Sejak membentuk Task Force on Comprehensive Corporate Reporting (TF CCR) pada Desember 2020, IAI aktif memimpin diskusi publik untuk meningkatkan kesadaran akan pentingnya pengungkapan keberlanjutan yang terintegrasi dengan laporan keuangan perusahaan.

Pada presidensi G20 Indonesia tahun 2022, Indonesia turut mendorong pengakuan terhadap International Sustainability Standards Board (ISSB) melalui G20 Bali Declaration. Dalam deklarasi tersebut, para pemimpin G20 mendukung penyusunan ISSB Standards sebagai acuan pengungkapan keberlanjutan yang global, konsisten, dapat dibandingkan, dan dapat diandalkan. Dukungan terhadap penerapan ISSB Standards telah diperoleh dari IOSCO, G20, ACMF, dan berbagai organisasi internasional lainnya, dengan 26 negara berkomitmen untuk menerapkannya.

Sebagai respons terhadap hal ini, IAI menerbitkan DE SPK, yang merujuk pada ISSB Standards sebagai acuan dalam penyusunan pengungkapan keberlanjutan di Indonesia. DE SPK terdiri dari dua bagian, yakni DE PSPK 1 dan DE PSPK 2, yang masing-masing merujuk pada IFRS S1 dan S2. Standar ini mengharuskan perusahaan memiliki sistem pelaporan yang didukung oleh tata kelola dan pengendalian internal yang baik, mirip dengan standar penyusunan laporan keuangan.

“Dengan adanya ketentuan PSAK 201 Penyajian Laporan Keuangan yang diterapkan pada DE PSPK 1, akuntan yang berpengalaman dalam pelaporan keuangan akan mampu memastikan kualitas pengungkapan yang sama dalam pelaporan keberlanjutan,” jelasnya.

Berbeda dengan paradigma pelaporan keberlanjutan sebelumnya yang lebih terfokus pada CSR atau filantropi, DE SPK memberikan pendekatan yang lebih terintegrasi dan berfokus pada dampak keseluruhan perusahaan terhadap lingkungan dan masyarakat. Pengungkapan keberlanjutan ini diharapkan dapat memberikan nilai tambah yang lebih besar bagi investor.

Ruang lingkup DE PSPK 1 dan DE PSPK 2 mengharuskan pengungkapan yang terintegrasi dalam seluruh proses bisnis perusahaan, mulai dari tata kelola, strategi, manajemen risiko, hingga target perusahaan beserta metrik yang relevan.

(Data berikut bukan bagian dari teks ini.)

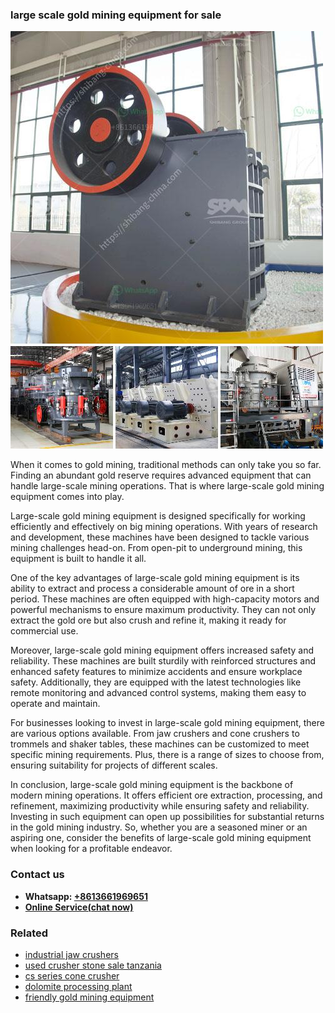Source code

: <h3>large scale gold mining equipment for sale</h3><img src='1706766862.jpg' alt=''><p>When it comes to gold mining, traditional methods can only take you so far. Finding an abundant gold reserve requires advanced equipment that can handle large-scale mining operations. That is where large-scale gold mining equipment comes into play.</p><p>Large-scale gold mining equipment is designed specifically for working efficiently and effectively on big mining operations. With years of research and development, these machines have been designed to tackle various mining challenges head-on. From open-pit to underground mining, this equipment is built to handle it all.</p><p>One of the key advantages of large-scale gold mining equipment is its ability to extract and process a considerable amount of ore in a short period. These machines are often equipped with high-capacity motors and powerful mechanisms to ensure maximum productivity. They can not only extract the gold ore but also crush and refine it, making it ready for commercial use.</p><p>Moreover, large-scale gold mining equipment offers increased safety and reliability. These machines are built sturdily with reinforced structures and enhanced safety features to minimize accidents and ensure workplace safety. Additionally, they are equipped with the latest technologies like remote monitoring and advanced control systems, making them easy to operate and maintain.</p><p>For businesses looking to invest in large-scale gold mining equipment, there are various options available. From jaw crushers and cone crushers to trommels and shaker tables, these machines can be customized to meet specific mining requirements. Plus, there is a range of sizes to choose from, ensuring suitability for projects of different scales.</p><p>In conclusion, large-scale gold mining equipment is the backbone of modern mining operations. It offers efficient ore extraction, processing, and refinement, maximizing productivity while ensuring safety and reliability. Investing in such equipment can open up possibilities for substantial returns in the gold mining industry. So, whether you are a seasoned miner or an aspiring one, consider the benefits of large-scale gold mining equipment when looking for a profitable endeavor.</p><h3>Contact us</h3><ul><li><strong>Whatsapp:&nbsp;<a href="https://wa.me/8613661969651">+8613661969651</a></strong></li><li><a href="https://swt.shibang-china.com/?git&amp;zhl&amp;large scale gold mining equipment for sale"><strong>Online Service(chat now)</strong></a></li></ul><h3>Related</h3><ul><li><a href='industrial jaw crushers.md'>industrial jaw crushers</a></li><li><a href='used crusher stone sale tanzania.md'>used crusher stone sale tanzania</a></li><li><a href='cs series cone crusher.md'>cs series cone crusher</a></li><li><a href='dolomite processing plant.md'>dolomite processing plant</a></li><li><a href='friendly gold mining equipment.md'>friendly gold mining equipment</a></li></ul>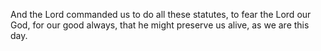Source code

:And the Lord commanded us to do all these statutes, to fear the Lord our God, for our good always, that he might preserve us alive, as we are this day.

DE PSPK 1 dan DE PSPK 2 diusulkan berlaku efektif pada 1 Januari 2027. Meskipun tampaknya masih cukup lama, tenggat waktu ini memberikan waktu yang cukup bagi perusahaan untuk mempersiapkan sistem pelaporan yang terintegrasi dengan laporan keuangan dan laporan operasional lainnya.

Istini berharap seluruh pemangku kepentingan dapat berperan aktif dalam memberikan masukan atas DE PSPK 1 dan DE PSPK 2, baik secara langsung dalam acara ini maupun melalui mekanisme tertulis. “Marilah kita bersama-sama membangun masa depan di mana bisnis tidak hanya berfokus pada kemakmuran finansial, tetapi juga memperhatikan dampaknya terhadap bumi kita,” pungkasnya.

Tentang IAI

Ikatan Akuntan Indonesia (IAI) adalah organisasi profesi akuntan yang menaungi seluruh akuntan di Indonesia yang tersebar di 34 provinsi. IAI merupakan anggota dan pendiri International Federation of Accountants (IFAC) dan ASEAN Federation of Accountants (AFA), serta associate member Chartered Accountants Worldwide (CAW).

Untuk menjaga integritas dan profesionalisme akuntan Indonesia, IAI menerbitkan Kode Etik Akuntan Indonesia. Sebagai standard setter, IAI menyusun dan menetapkan Standar Akuntansi Keuangan (SAK) yang berlaku di Indonesia.